→ **TASK DESCRIPTION**
Every line below that holds the string "fancyhead" must be copied.

→ **Stored dataset items**
────────────────

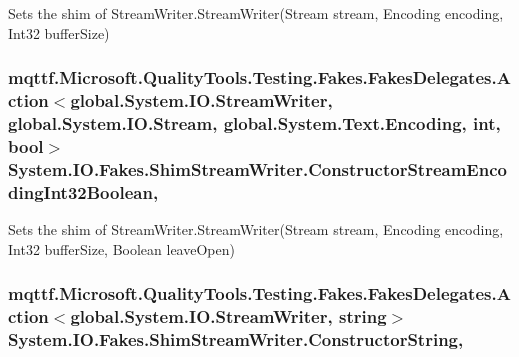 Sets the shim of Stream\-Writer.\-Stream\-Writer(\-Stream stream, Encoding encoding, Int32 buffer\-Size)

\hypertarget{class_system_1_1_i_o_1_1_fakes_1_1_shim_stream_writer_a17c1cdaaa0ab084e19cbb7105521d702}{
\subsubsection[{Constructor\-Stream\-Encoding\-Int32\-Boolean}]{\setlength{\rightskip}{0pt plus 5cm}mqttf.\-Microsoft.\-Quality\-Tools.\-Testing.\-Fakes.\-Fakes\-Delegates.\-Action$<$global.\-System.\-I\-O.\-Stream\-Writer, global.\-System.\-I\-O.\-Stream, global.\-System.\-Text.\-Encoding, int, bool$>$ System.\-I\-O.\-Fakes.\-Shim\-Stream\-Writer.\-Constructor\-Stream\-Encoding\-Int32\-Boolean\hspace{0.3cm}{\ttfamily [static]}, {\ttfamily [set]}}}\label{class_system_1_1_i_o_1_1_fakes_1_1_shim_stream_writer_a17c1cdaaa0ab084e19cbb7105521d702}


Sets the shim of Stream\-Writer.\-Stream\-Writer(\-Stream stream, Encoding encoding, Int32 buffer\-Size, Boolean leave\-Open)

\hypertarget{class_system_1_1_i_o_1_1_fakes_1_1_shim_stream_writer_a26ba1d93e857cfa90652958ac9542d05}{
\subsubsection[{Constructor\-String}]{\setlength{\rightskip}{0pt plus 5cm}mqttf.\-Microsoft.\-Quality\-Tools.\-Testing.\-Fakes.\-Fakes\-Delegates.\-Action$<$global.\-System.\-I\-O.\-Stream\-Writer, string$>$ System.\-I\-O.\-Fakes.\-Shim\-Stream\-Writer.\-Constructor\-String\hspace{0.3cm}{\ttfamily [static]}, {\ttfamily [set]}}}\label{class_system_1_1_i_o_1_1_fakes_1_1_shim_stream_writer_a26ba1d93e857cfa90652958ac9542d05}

────────────────

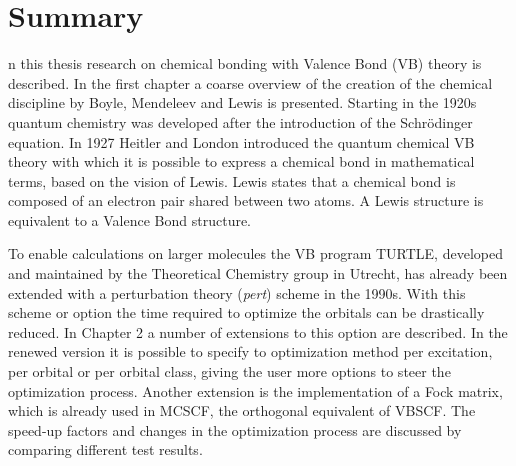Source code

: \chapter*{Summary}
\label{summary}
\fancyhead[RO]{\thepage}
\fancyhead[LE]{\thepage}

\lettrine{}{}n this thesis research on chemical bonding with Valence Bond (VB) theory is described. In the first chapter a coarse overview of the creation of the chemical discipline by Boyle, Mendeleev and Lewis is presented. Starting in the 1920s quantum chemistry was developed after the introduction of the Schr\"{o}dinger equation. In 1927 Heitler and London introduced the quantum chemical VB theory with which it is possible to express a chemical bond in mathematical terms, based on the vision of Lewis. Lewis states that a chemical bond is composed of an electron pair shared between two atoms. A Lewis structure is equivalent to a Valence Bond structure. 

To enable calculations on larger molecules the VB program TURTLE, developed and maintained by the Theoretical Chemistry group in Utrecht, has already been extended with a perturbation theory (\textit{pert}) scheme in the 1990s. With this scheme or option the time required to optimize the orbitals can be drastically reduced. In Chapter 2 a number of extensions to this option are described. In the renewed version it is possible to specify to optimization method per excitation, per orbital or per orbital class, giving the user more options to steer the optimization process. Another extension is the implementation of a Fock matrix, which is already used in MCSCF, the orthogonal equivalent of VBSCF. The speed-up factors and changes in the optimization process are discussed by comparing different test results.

────────────────

→ **ANSWER TO THE PROBLEM**
\fancyhead[RO]{\thepage}
\fancyhead[LE]{\thepage}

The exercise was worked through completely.